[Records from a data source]
┄┄┄┄┄┄┄┄┄┄┄┄┄┄┄┄┄┄┄┄
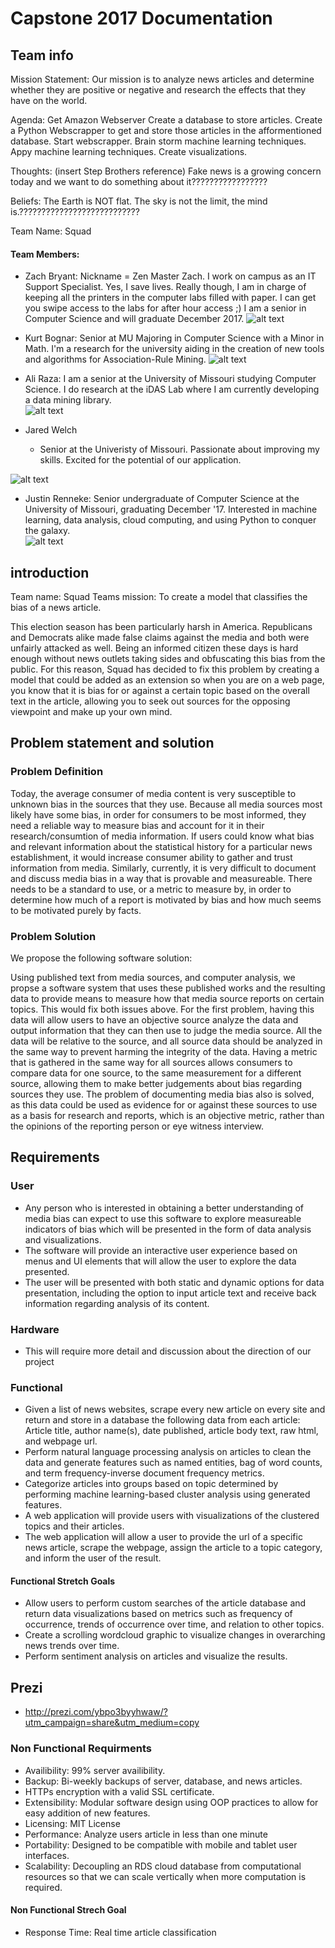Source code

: # Capstone 2017 Documentation

## Team info

Mission Statement: Our mission is to analyze news articles and determine whether they are positive or negative and research the effects that they have on the world.

Agenda: Get Amazon Webserver
	Create a database to store articles.
	Create a Python Webscrapper to get and store those articles in the afformentioned database.
	Start webscrapper.
	Brain storm machine learning techniques. 
	Appy machine learning techniques. 
	Create visualizations.
	
	

Thoughts: (insert Step Brothers reference) Fake news is a growing concern today and we want to do something about it?????????????????

Beliefs: The Earth is NOT flat. The sky is not the limit, the mind is.???????????????????????????

Team Name: Squad

#### Team Members:
- Zach Bryant: Nickname = Zen Master Zach. I work on campus as an IT Support Specialist. Yes, I save lives. Really though, I am in charge of keeping all the printers in the computer labs filled with paper. I can get you swipe access to the labs for after hour access ;) I am a senior in Computer Science and will graduate December 2017.
![alt text](pictures/zach.jpg "Zach Bryant")

- Kurt Bognar: Senior at MU Majoring in Computer Science with a Minor in Math. I'm a research for the university aiding in the creation of new tools and algorithms for Association-Rule Mining.
![alt text](pictures/kurt.jpg "Kurt Bognar")

- Ali Raza: I am a senior at the University of Missouri studying Computer Science. I do research at the iDAS Lab where I am currently developing a data mining library.   
![alt text](pictures/ali.jpg "Ali Raza")

- Jared Welch

	- Senior at the Univeristy of Missouri. Passionate about improving my skills. Excited for the potential of our application. 

![alt text](pictures/jared.png "Jared Welch")

- Justin Renneke: Senior undergraduate of Computer Science at the University of Missouri, graduating December '17.  Interested in machine learning, data analysis, cloud computing, and using Python to conquer the galaxy.      
![alt text](pictures/justin.png "Justin Renneke")

## introduction
Team name: Squad
Teams mission: To create a model that classifies the bias of a news article.

This election season has been particularly harsh in America. Republicans
and Democrats alike made false claims against the media and both were
unfairly attacked as well. Being an informed citizen these days is hard
enough without news outlets taking sides and obfuscating this bias from
the public. For this reason, Squad has decided to fix this problem by
creating a model that could be added as an extension so when you are
on a web page, you know that it is bias for or against a certain topic
based on the overall text in the article, allowing you to seek out sources
for the opposing viewpoint and make up your own mind.

## Problem statement and solution

### Problem Definition

Today, the average consumer of media content is very susceptible to unknown bias in the sources that they use. Because all media sources
most likely have some bias, in order for consumers to be most informed, they need a reliable way to measure bias and account for it in
their research/consumtion of media information. If users could know what bias and relevant information about the statistical history for
a particular news establishment, it would increase consumer ability to gather and trust information from media.
Similarly, currently, it is very difficult to document and discuss media bias in a way that is provable and measureable. There needs to be
a standard to use, or a metric to measure by, in order to determine how much of a report is motivated by bias and how much seems to be motivated purely by facts.

### Problem Solution

We propose the following software solution:

Using published text from media sources, and computer analysis, we propse a software system that uses these published works and
the resulting data to provide means to measure how that media source reports on certain topics. This would fix both issues above.
For the first problem, having this data will allow users to have an objective source analyze the data and output information that they can
then use to judge the media source. All the data will be relative to the source, and all source data should be analyzed in the same
way to prevent harming the integrity of the data. Having a metric that is gathered in the same way for all sources allows consumers to
compare data for one source, to the same measurement for a different source, allowing them to make better judgements about bias regarding
sources they use.
The problem of documenting media bias also is solved, as this data could be used as evidence for or against these sources to use as
a basis for research and reports, which is an objective metric, rather than the opinions of the reporting person or eye witness
interview.

## Requirements
### User
* Any person who is interested in obtaining a better understanding of media bias can expect to use this software to explore measureable indicators of bias which will be presented in the form of data analysis and visualizations.
* The software will provide an interactive user experience based on menus and UI elements that will allow the user to explore the data presented.
* The user will be presented with both static and dynamic options for data presentation, including the option to input article text and receive back information regarding analysis of its content.

### Hardware  
* This will require more detail and discussion about the direction of our project

### Functional
* Given a list of news websites, scrape every new article on every site and return and store in a database the following data from each article: Article title, author name(s), date published, article body text, raw html, and webpage url.
* Perform natural language processing analysis on articles to clean the data and generate features such as named entities, bag of word counts, and term frequency-inverse document frequency metrics.
* Categorize articles into groups based on topic determined by performing machine learning-based cluster analysis using generated features.
* A web application will provide users with visualizations of the clustered topics and their articles.
* The web application will allow a user to provide the url of a specific news article, scrape the webpage, assign the article to a topic category, and inform the user of the result.  
#### Functional Stretch Goals
* Allow users to perform custom searches of the article database and return data visualizations based on metrics such as frequency of occurrence, trends of occurrence over time, and relation to other topics.
* Create a scrolling wordcloud graphic to visualize changes in overarching news trends over time.
* Perform sentiment analysis on articles and visualize the results.


## Prezi
* http://prezi.com/ybpo3byyhwaw/?utm_campaign=share&utm_medium=copy

### Non Functional Requirments
* Availibility: 99% server availibility.
* Backup: Bi-weekly backups of server, database, and news articles. 
* HTTPs encryption with a valid SSL certificate.
* Extensibility: Modular software design using OOP practices to allow for easy addition of new features.
* Licensing: MIT License 
* Performance: Analyze users article in less than one minute
* Portability: Designed to be compatible with mobile and tablet user interfaces.
* Scalability: Decoupling an RDS cloud database from computational resources so that we can scale vertically when more computation is required.

#### Non Functional Strech Goal
* Response Time: Real time article classification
┄┄┄┄┄┄┄┄┄┄┄┄┄┄┄┄┄┄┄┄
Work to complete: Where in the entries above does the word "Welch" appear? Copy each line that has it.

Solution to the problem:
- Jared Welch
![alt text](pictures/jared.png "Jared Welch")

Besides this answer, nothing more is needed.